### What the task requires
Retype the records below from their first line through the line containing "instead of a", and include nothing else.

Dataset entries
|---|

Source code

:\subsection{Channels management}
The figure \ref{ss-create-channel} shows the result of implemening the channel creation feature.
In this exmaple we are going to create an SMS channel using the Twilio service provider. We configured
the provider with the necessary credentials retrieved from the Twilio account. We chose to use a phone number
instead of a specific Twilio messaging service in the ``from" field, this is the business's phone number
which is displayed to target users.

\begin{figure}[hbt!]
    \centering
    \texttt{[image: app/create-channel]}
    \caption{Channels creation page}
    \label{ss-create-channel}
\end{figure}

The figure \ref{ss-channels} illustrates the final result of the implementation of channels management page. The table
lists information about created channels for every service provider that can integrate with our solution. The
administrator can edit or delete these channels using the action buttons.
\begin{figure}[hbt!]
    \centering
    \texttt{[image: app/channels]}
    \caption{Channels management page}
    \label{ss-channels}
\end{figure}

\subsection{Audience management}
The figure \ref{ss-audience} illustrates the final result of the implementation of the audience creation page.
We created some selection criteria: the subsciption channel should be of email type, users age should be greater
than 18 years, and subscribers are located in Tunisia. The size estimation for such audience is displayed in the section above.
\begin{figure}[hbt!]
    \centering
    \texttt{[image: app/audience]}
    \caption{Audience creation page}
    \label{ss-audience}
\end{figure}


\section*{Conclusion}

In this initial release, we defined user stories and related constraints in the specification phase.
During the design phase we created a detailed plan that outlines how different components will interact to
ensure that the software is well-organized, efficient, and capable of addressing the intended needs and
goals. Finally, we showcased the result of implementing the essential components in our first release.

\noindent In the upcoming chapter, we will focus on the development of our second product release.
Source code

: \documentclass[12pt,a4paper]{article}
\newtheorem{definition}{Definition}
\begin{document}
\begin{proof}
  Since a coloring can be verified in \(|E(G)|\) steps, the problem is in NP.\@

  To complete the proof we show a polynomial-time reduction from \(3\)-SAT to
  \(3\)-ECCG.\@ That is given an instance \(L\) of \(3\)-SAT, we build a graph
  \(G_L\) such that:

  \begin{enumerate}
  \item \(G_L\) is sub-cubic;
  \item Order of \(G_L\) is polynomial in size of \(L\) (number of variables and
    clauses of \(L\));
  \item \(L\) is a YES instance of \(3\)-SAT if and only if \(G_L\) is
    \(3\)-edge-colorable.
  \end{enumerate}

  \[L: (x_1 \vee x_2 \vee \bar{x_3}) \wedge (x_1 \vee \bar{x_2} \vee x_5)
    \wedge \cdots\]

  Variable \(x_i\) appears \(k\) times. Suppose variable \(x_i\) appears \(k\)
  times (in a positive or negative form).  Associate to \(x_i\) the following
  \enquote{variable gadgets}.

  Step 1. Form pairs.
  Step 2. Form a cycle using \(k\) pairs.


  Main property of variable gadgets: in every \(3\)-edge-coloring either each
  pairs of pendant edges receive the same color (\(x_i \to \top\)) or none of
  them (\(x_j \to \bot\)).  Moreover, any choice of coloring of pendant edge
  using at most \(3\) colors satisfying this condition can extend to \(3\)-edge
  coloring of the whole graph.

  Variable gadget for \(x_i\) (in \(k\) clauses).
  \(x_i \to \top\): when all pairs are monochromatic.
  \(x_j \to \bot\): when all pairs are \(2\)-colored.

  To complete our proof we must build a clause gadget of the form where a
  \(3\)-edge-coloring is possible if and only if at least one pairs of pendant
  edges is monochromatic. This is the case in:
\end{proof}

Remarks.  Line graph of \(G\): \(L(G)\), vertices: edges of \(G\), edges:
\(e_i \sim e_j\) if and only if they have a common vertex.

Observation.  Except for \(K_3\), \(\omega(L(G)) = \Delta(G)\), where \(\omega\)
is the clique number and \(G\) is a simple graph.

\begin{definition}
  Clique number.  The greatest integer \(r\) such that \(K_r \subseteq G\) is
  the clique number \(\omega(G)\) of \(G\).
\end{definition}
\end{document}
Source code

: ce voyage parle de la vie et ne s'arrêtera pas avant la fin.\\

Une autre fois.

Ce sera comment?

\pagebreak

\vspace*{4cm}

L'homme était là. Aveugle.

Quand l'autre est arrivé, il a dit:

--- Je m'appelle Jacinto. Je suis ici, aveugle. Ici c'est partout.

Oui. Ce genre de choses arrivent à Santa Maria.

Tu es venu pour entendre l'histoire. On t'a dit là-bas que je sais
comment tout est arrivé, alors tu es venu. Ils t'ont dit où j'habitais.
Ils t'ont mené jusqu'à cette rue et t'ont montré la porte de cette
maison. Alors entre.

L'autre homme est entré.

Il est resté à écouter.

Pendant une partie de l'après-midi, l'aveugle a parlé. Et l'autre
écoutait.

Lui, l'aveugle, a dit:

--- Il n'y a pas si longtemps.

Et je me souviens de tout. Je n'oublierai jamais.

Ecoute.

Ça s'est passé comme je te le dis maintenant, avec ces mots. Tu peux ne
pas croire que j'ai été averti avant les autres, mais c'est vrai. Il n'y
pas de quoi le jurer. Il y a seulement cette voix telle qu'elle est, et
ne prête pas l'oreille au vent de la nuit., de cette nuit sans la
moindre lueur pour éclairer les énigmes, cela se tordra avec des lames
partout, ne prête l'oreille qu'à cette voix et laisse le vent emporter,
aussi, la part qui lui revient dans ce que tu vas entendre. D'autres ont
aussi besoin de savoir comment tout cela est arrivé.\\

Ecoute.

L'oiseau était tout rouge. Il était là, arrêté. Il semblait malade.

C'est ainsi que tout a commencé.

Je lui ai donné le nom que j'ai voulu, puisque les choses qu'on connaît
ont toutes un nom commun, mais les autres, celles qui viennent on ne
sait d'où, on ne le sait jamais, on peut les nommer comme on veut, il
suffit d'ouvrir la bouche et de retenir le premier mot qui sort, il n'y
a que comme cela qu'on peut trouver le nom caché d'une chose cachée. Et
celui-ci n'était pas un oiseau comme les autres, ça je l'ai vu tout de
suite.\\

|---|

### Result of this task
Source code

:\subsection{Channels management}
The figure \ref{ss-create-channel} shows the result of implemening the channel creation feature.
In this exmaple we are going to create an SMS channel using the Twilio service provider. We configured
the provider with the necessary credentials retrieved from the Twilio account. We chose to use a phone number
instead of a specific Twilio messaging service in the ``from" field, this is the business's phone number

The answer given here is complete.